This is the first post in the large language model latency-throughput benchmarking series, which aims to instruct developers on common metrics used for LLM benchmarking, fundamental concepts…
Overview
This article introduces the fundamental concepts of large language model (LLM) inference benchmarking, focusing on key metrics such as throughput and latency. It provides insights into how to effectively benchmark LLM applications using various tools and methodologies.
What You'll Learn
1
How to measure time to first token in LLM applications
2
Why combining load testing and performance benchmarking is crucial for LLM efficiency
3
How to optimize LLM performance based on application use cases
Prerequisites & Requirements
- Understanding of large language models and their inference processes
- Familiarity with benchmarking tools like GenAI-Perf and LLMPerf(optional)
Key Questions Answered
What are the key metrics for LLM inference benchmarking?
The key metrics for LLM inference benchmarking include time to first token (TTFT), end-to-end request latency, intertoken latency, tokens per second (TPS), and requests per second (RPS). Each metric provides insights into different aspects of model performance and efficiency.
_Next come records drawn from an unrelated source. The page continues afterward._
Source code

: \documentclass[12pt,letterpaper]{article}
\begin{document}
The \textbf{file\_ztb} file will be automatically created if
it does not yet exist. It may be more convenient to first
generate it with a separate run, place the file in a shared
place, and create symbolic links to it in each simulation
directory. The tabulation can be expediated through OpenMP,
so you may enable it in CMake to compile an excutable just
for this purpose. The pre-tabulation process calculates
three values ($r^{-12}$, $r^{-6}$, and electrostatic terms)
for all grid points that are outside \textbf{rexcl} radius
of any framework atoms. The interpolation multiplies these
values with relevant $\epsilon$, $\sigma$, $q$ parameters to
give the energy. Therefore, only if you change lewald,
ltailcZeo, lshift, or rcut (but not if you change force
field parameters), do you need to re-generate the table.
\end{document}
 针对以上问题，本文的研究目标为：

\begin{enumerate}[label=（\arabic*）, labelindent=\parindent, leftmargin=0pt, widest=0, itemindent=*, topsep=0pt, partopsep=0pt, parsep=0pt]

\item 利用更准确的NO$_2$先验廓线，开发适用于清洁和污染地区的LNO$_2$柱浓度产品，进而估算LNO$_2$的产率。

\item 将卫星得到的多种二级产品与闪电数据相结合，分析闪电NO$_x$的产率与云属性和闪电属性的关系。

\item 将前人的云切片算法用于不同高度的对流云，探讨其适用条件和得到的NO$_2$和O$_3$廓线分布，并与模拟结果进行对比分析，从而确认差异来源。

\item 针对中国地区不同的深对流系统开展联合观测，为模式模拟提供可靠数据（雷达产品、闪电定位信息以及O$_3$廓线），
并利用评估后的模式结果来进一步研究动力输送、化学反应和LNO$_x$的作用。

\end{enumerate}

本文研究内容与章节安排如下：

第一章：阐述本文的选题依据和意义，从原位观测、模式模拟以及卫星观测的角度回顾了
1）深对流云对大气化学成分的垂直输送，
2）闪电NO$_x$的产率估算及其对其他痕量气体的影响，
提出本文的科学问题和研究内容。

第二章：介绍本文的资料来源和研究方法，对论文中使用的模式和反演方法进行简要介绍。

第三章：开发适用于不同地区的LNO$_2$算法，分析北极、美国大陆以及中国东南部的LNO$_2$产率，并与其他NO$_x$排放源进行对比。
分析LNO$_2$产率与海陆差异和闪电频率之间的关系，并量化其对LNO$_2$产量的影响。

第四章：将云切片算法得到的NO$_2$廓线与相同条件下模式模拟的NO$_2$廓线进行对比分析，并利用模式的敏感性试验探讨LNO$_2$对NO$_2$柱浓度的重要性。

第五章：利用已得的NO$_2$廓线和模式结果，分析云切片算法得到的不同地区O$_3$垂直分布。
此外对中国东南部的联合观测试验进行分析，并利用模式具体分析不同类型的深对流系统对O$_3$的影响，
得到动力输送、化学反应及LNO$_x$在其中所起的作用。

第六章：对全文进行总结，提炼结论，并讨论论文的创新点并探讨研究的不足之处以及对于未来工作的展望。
How does load testing differ from performance benchmarking in LLMs?
Load testing simulates a large number of concurrent requests to assess server capacity and resource utilization, while performance benchmarking measures the actual performance of the model itself, focusing on metrics like throughput and latency. Both approaches are essential for a comprehensive evaluation.
What is the significance of intertoken latency in LLM performance?
Intertoken latency (ITL) measures the average time between the generation of consecutive tokens. It is crucial for understanding the efficiency of the model's decoding process and can indicate how well the model manages memory and computation during inference.
How do application use cases impact LLM performance metrics?
Application use cases influence sequence lengths, which affect memory requirements and processing times. For example, translation tasks may have similar input and output sequence lengths, while reasoning tasks may have a short input length but generate many output tokens, impacting TTFT and ITL.
Key Statistics & Figures
Average time per output token (intertoken latency)
Calculated as
end-to-end latency - time to first token
Technologies & Tools
Benchmarking Tool
Genai-perf
Used for measuring LLM inference performance metrics.
Software
Nvidia Tensorrt-llm
Part of the NVIDIA inference software stack for optimizing LLM applications.
Microservices
Nvidia Nim
Provides a framework for deploying generative AI applications.
Key Actionable Insights
1Combine load testing and performance benchmarking to achieve a holistic view of LLM capabilities.Using both testing methods allows developers to identify not only how well the model performs under load but also its efficiency in processing requests, leading to better optimization strategies.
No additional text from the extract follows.